Newson rejects arguments that hold to showing civility, moderation, and the need to protest the proper way. He says such arguments are “wrong” and fail to “recognize the important and legitimate place defacing monuments can have in working for justice.”
“As such, when I see people defacing a Confederate monument in the present context – or burning a building that hosted slave auctions, as happened in Fayetteville, NC – I see a justified expression of anger at a system that’s sometimes hard to get one’s hands-on, and continues to be indifferent (at best) to the ongoing legacies of white supremacy…Because white supremacy is a form of piety that so deeply takes hold of the imagination, defacing or destroying these images is a justified, even necessary, action,” wrote Newson.
Rev. Mark Creech, executive director of the Christian Action League, said that he respectfully disagrees with the professor and believes his argument is a dangerous one. Creech said:
“Some years ago, the State Baptist Convention of North Carolina, separated itself from Campbell University. Many conservatives at that time felt that the school had become too liberal and were pleased to see the University go its own way,” said Creech. “But I wonder how the professor would feel if conservatives made the argument that the liberalism of Campbell has been a blight on the church, and degenerative of general morals in our state and nation? Therefore, it is ethically justified to deface its buildings with graffiti that reads, ‘Heretics, Perverters of Sound Christian Doctrine, Enemies of the Church and Society.’ The University should be burned to the ground. What a short-sighted, ridiculously, and irredeemable argument. Such professors seemingly never consider the ramifications of such a weak case – the way the same principle they tout might be applied to them.
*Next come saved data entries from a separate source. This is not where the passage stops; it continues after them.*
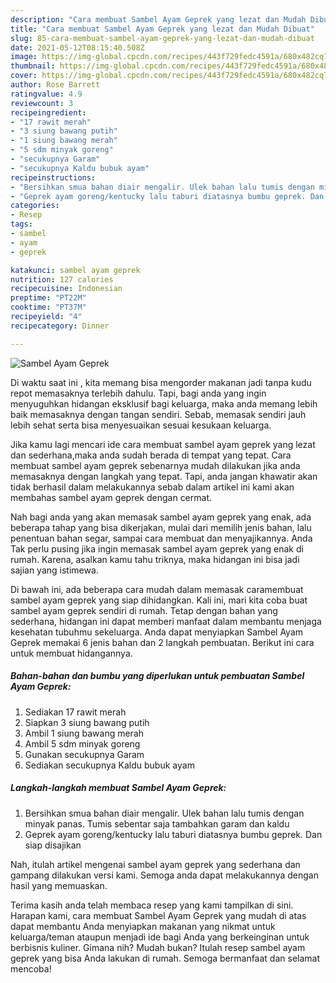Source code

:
 ```yaml
---
description: "Cara membuat Sambel Ayam Geprek yang lezat dan Mudah Dibuat"
title: "Cara membuat Sambel Ayam Geprek yang lezat dan Mudah Dibuat"
slug: 85-cara-membuat-sambel-ayam-geprek-yang-lezat-dan-mudah-dibuat
date: 2021-05-12T08:15:40.508Z
image: https://img-global.cpcdn.com/recipes/443f729fedc4591a/680x482cq70/sambel-ayam-geprek-foto-resep-utama.jpg
thumbnail: https://img-global.cpcdn.com/recipes/443f729fedc4591a/680x482cq70/sambel-ayam-geprek-foto-resep-utama.jpg
cover: https://img-global.cpcdn.com/recipes/443f729fedc4591a/680x482cq70/sambel-ayam-geprek-foto-resep-utama.jpg
author: Rose Barrett
ratingvalue: 4.9
reviewcount: 3
recipeingredient:
- "17 rawit merah"
- "3 siung bawang putih"
- "1 siung bawang merah"
- "5 sdm minyak goreng"
- "secukupnya Garam"
- "secukupnya Kaldu bubuk ayam"
recipeinstructions:
- "Bersihkan smua bahan diair mengalir. Ulek bahan lalu tumis dengan minyak panas. Tumis sebentar saja tambahkan garam dan kaldu"
- "Geprek ayam goreng/kentucky lalu taburi diatasnya bumbu geprek. Dan siap disajikan"
categories:
- Resep
tags:
- sambel
- ayam
- geprek

katakunci: sambel ayam geprek 
nutrition: 127 calories
recipecuisine: Indonesian
preptime: "PT22M"
cooktime: "PT37M"
recipeyield: "4"
recipecategory: Dinner

---
```



![Sambel Ayam Geprek](https://img-global.cpcdn.com/recipes/443f729fedc4591a/680x482cq70/sambel-ayam-geprek-foto-resep-utama.jpg)

Di waktu  saat ini , kita memang bisa mengorder makanan jadi tanpa kudu repot memasaknya terlebih dahulu. Tapi, bagi anda yang ingin menyuguhkan hidangan eksklusif bagi keluarga, maka anda memang lebih baik memasaknya dengan tangan sendiri. Sebab, memasak sendiri jauh lebih sehat serta bisa menyesuaikan sesuai kesukaan keluarga.

Jika kamu lagi mencari ide cara membuat sambel ayam geprek yang lezat dan sederhana,maka anda sudah berada di tempat yang tepat. Cara membuat sambel ayam geprek  sebenarnya mudah dilakukan jika anda memasaknya dengan langkah yang tepat. Tapi, anda jangan khawatir akan tidak berhasil dalam melakukannya 
sebab dalam artikel ini kami akan membahas sambel ayam geprek dengan cermat.  



Nah bagi anda yang akan memasak sambel ayam geprek yang enak, ada beberapa tahap yang bisa dikerjakan, mulai dari memilih jenis bahan, lalu penentuan bahan segar, sampai cara membuat dan menyajikannya. Anda Tak perlu pusing jika ingin memasak sambel ayam geprek yang enak di rumah. Karena, asalkan kamu  tahu triknya, maka hidangan ini bisa jadi sajian yang istimewa.

Di bawah ini, ada beberapa cara mudah dalam memasak caramembuat sambel ayam geprek yang siap dihidangkan. Kali ini, mari kita coba buat sambel ayam geprek sendiri di rumah. Tetap dengan bahan yang sederhana, hidangan ini dapat memberi manfaat dalam membantu menjaga kesehatan tubuhmu sekeluarga. Anda dapat menyiapkan Sambel Ayam Geprek memakai 6 jenis bahan dan 2 langkah pembuatan. Berikut ini cara untuk membuat hidangannya.

<!--inarticleads1-->

##### Bahan-bahan dan bumbu yang diperlukan untuk pembuatan Sambel Ayam Geprek:

1. Sediakan 17 rawit merah
1. Siapkan 3 siung bawang putih
1. Ambil 1 siung bawang merah
1. Ambil 5 sdm minyak goreng
1. Gunakan secukupnya Garam
1. Sediakan secukupnya Kaldu bubuk ayam




<!--inarticleads2-->

##### Langkah-langkah membuat Sambel Ayam Geprek:

1. Bersihkan smua bahan diair mengalir. Ulek bahan lalu tumis dengan minyak panas. Tumis sebentar saja tambahkan garam dan kaldu
1. Geprek ayam goreng/kentucky lalu taburi diatasnya bumbu geprek. Dan siap disajikan




Nah, itulah artikel mengenai  sambel ayam geprek  yang sederhana dan gampang dilakukan versi kami. Semoga anda dapat melakukannya dengan hasil yang memuaskan. 

Terima kasih anda telah membaca resep yang kami tampilkan di sini. Harapan kami, cara membuat  Sambel Ayam Geprek yang mudah di atas dapat membantu Anda menyiapkan makanan yang nikmat untuk keluarga/teman ataupun menjadi ide bagi Anda yang berkeinginan untuk berbisnis kuliner. Gimana nih? Mudah bukan? Itulah resep sambel ayam geprek yang bisa Anda lakukan di rumah. Semoga bermanfaat dan selamat mencoba!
“The professor’s contention fails to recognize the nuances of the subject matter and addresses it with broad sweeping accusations spoken in misguided generalities. Moreover, erroneous claims of this kind are also being used to wrongly deface and pull down memorials of our nation’s founders. I am no supporter of the ugly and abominable doctrine of white supremacy, and neither am I complicit with it. But the professor’s position is not only complicit with, but also endorses lawlessness, rebellion, and revolution.
“If these monuments should be removed, it should be done via the democratic process. I suggest to undermine the democratic process presents the opportunity for greater evils to excel than any alleged symbolic expressions of racism.”
In an article that asks, “What Does the Bible Say about Removing Statues?” Dr. Jim Dennison draws attention to the fact that numerous characters in the Bible had severe character flaws and committed egregious sins. “Should pictures and artworks depicting them be removed?” asks Dennison. He adds:
“Former House Speaker Newt Gingrich writes: ‘President Franklin Delano Roosevelt worked with segregationists, refused to rescue Jews seeking to flee Germany, and locked up Japanese Americans in camps which later led to the United States paying compensation for such a clear injustice. Should we remove the FDR Memorial on the Mall?”
“Historian David Greenberg responded last year to newly revealed FBI records about Dr. Martin Luther King, Jr. that make very unfavorable allegations. Greenberg notes: ‘Even if the ugliest charges against King are bolstered by additional evidence, that doesn’t mean we should talk about renaming Martin Luther King Day, tearing down statues of him, or stripping him of his Nobel Prize. In recent years, we’ve had altogether too much wrecking-ball history—history that takes public or private flaws or failings as reason to cast extraordinary men and women out of our political or artistic pantheons. Historians know that even the most admirable figures from our past were flawed, mortal beings—bad parents or bad spouses, capable of violence or cruelty, beholden to sexist or racist ideas, venal or megalomaniac, dishonest or predatory. Awareness of these qualities doesn’t mean despising figures once held up as heroes. Rather, it gives us a more complete and nuanced picture of the people who shaped our world.’”
Denison concludes, “[D]ecisions regarding public art should be made by the public. Scripture teaches, ‘Let every person be subject to the governing authorities. For there is no authority except from God, and those that exist have been instituted by God’ (Romans 13:1). In our context, this principle endorses the rule of law in its local and national expressions.”
“We can have our respective views on the meaning of Confederate monuments and what should be done with them. We should express those views with civility and kindness,” said Creech. “But where there shouldn’t be disagreement is in what manner those views get expressed. It’s both alarming and disappointing when a professor of theology and ethics at a Christian University validates anarchy.”